One could argue that the lack of scale that Indian MSMEs have compared to global MSMEs begs for an alternate lending lens to be applied for providing growth capital to MSMEs. This has been amply supported by the Centre through the ‘Fund of Funds’ initiative, but it also has left a major chunk of debt financing to current traditional underwriting measures of the market.

A substantial amount of liquidity has been infused into the banking system in the hope that it will in turn lend more profusely to industries, especially MSMEs. The loan guarantee scheme is another such measure expected to act as a catalyst for lending to this sector, but its success will depend on clear guidelines on implementation to banks and NBFCs, and communication on the steps to leverage this stimulus package for the MSME segment. Banks may turn into growth consultants for MSMEs in the process.

On the demand side, with the latest sustenance boost announced on the heels of the government’s second stimulus package, the Reserve Bank of India (RBI) has provided further relief to borrowers with a three-month loan moratorium extension on top of the three months announced earlier. The repo rate cut of 40 bps is likely to improve credit appetite in the retail segment and help kick-start the economy.

The relief measures this time also included exporters and importers, with the provison of a ₹15,000-crore credit line to EXIM bank, extension of export credit sanctions by three months and a six-month extension for completion of outward remittances for importers. This will go a long way to ease liquidity in the MSME sector, which contributes to 40 per cent of India’s exports.

In this scenario, what MSMEs are asking for can broadly be bucketed as below:

The immediate availability of subsidies, with simplified processes for getting them without hindrance.

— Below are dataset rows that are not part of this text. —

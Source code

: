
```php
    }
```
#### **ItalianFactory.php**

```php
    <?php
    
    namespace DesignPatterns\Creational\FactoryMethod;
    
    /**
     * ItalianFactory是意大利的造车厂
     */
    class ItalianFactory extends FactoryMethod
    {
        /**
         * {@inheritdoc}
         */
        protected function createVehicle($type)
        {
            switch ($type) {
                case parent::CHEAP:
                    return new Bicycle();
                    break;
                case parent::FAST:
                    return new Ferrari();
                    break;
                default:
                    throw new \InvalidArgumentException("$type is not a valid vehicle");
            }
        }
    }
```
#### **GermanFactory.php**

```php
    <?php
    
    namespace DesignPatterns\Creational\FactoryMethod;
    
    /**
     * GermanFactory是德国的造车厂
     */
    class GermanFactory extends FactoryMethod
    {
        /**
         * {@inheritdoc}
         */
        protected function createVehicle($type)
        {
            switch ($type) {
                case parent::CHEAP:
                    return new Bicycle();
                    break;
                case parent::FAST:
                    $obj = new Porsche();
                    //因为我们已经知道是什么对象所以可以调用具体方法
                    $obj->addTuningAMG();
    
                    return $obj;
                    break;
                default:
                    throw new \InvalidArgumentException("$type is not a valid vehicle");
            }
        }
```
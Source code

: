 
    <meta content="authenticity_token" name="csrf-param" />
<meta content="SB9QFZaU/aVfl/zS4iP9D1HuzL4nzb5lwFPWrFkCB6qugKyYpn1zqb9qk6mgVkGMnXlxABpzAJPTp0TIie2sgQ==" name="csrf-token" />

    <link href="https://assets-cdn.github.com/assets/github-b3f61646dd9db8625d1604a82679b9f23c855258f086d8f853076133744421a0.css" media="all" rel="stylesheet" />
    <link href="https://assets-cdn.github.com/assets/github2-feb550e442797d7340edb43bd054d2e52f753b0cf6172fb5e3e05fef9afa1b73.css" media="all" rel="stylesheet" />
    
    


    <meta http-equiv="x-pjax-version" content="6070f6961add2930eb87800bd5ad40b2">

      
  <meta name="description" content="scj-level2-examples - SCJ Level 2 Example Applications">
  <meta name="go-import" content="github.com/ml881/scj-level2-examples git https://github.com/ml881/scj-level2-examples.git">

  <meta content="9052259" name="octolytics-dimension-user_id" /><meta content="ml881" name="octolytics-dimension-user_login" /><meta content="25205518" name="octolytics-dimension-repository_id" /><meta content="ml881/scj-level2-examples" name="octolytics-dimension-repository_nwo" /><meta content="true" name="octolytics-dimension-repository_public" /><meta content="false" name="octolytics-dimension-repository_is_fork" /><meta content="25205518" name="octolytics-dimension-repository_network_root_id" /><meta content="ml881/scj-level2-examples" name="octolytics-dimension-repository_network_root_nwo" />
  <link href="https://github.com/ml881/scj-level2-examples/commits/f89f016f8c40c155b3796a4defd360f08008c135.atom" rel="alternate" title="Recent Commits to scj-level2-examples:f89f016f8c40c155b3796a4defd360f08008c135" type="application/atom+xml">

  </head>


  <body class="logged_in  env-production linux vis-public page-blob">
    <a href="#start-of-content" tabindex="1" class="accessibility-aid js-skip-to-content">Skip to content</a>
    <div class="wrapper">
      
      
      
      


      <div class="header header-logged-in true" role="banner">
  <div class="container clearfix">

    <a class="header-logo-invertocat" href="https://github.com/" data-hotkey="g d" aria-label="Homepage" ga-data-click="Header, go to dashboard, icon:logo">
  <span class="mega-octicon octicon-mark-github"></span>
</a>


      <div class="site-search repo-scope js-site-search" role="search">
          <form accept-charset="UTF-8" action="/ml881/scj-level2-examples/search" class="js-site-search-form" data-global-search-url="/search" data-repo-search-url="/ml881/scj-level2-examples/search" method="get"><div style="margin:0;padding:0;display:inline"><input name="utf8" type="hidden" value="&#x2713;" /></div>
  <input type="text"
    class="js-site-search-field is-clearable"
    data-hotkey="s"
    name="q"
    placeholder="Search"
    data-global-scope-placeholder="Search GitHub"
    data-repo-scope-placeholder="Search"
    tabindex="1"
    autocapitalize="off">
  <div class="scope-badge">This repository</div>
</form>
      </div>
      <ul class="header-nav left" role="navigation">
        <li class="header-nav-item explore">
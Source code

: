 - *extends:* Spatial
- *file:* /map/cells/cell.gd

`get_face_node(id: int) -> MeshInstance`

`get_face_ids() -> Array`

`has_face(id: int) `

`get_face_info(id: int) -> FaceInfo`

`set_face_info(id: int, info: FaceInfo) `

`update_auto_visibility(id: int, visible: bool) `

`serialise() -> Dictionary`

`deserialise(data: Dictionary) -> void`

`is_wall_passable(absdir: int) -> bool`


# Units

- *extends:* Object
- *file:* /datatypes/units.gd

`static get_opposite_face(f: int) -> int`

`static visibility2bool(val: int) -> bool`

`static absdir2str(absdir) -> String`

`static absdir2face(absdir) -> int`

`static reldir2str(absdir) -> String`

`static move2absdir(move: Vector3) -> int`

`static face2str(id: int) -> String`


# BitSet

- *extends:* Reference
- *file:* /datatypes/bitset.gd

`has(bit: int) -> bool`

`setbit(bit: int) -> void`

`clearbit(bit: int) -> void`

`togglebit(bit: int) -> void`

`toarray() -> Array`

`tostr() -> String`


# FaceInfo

Over 95 per cent of our MSMEs are not in the formal finance fold currently; an urgent review of alternate lending mechanisms and credit scoring criteria needs to be undertaken by the Centre to unlock liquidity in the system

Clearance of all due payments stuck with the government and large corporates on priority.

Full restoration of mobility with rules defined and strict adherence monitored, as it is critical to running a business.

For stressed lenders, the challenge of any government-sponsored scheme lies in its last-mile implementation. Delays or denials because of red-tape will make financial institutions wary of any government credit enhancement schemes, and render all the good work done thus far ineffective.